Ia menjelaskan terdapat dua tujuan utama pada perhelatan bergengsi bidang
bahasa dan sastra itu. Yaitu, untuk pemantik ingatan akan kekayaan khazanah
bahasa daerah di Indonesia yang sangat bervariasi dan sebagai pengingat untuk
melestarikan keanekaragaman bahasa daerah. “Dan menjadikannya sebagai
sarana dalam proses memajukan bangsa,” ujarnya.

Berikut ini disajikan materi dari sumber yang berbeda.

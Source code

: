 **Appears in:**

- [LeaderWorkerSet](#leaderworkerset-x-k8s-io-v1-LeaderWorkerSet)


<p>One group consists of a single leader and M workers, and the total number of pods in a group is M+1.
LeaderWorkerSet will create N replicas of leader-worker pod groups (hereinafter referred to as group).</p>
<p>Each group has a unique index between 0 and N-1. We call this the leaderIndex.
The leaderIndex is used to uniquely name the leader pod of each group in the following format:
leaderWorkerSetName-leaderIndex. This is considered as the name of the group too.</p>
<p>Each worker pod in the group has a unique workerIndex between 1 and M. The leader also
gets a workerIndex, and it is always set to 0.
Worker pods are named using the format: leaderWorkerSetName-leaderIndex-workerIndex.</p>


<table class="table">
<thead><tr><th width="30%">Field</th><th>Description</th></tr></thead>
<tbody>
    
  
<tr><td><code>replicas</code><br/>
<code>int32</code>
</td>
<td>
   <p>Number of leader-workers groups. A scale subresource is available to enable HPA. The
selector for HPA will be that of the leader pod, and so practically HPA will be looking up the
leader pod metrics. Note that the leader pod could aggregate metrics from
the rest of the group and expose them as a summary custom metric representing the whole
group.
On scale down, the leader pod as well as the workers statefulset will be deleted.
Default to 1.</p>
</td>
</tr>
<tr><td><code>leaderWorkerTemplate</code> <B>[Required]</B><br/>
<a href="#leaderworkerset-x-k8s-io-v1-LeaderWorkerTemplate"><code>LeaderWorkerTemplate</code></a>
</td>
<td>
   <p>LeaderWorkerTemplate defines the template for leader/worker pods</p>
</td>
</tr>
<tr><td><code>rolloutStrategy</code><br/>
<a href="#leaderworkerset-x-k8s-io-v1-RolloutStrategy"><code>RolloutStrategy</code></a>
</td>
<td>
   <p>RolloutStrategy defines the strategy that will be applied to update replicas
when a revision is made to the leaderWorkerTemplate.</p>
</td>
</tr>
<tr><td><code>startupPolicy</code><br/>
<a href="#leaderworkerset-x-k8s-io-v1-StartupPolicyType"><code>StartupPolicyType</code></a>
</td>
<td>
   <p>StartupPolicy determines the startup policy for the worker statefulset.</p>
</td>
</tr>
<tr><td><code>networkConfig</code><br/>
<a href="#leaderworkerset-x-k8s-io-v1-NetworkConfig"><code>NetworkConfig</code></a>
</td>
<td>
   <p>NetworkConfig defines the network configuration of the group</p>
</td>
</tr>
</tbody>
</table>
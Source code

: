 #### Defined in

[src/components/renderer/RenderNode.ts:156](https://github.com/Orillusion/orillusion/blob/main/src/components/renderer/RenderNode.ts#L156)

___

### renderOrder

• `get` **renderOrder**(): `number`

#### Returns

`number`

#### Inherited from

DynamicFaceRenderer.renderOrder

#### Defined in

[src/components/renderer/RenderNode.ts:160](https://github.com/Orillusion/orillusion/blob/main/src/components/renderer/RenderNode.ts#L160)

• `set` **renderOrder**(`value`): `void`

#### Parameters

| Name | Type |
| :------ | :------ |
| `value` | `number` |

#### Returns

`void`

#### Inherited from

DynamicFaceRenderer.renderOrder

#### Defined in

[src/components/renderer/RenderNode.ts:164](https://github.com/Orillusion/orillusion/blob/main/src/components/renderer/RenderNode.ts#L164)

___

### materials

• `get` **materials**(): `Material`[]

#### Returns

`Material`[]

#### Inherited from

UNESCO ingatkan pentingnya keanekaragaman
Peringatan
tahun ini mengambil tema “Menjaga Bahasa Daerah, Merawat Kebinekaan”. Dadang
menuturkan, tantangan pelestarian bahasa dan sastra serta kepunahan bahasa
daerah masih besar. Butuh kontribusi semua pihak dengan menggelar pembangunan
berkelanjutan di bidang pendidikan.
Ia menyatakan, United Nations Educational, Scientific and Cultural Organization
(UNESCO) kerap mengingatkan bahwa keanekaragaman bahasa dan multilingualisme dapat
menjadi bagian integral untuk mendukung pembangunan berkelanjutan. “Dengan
mendorong pendidikan berkualitas dan merata, dan pendidikan sepanjang
hayat,” katanya.
Dadang menuturkan, pemetaan 668 bahasa yang sudah dilakukan belum termasuk
ragam dialek dan sub-dialek bahasa daerah di Indonesia. Ke depan, badan bahasa
akan mengidentifikasi bahasa daerah di wilayah Nusa Tenggara Timur, Maluku,
Maluku Utara, Papua dan Papua Barat untuk penuntasan pemetaan bahasa daerah di
Indonesia. “Jumlah hasil pemetaan tersebut tentunya akan bertambah, seiring
bertambahnya jumlah daerah pengamatan dalam pemetaan berikutnya,” katanya.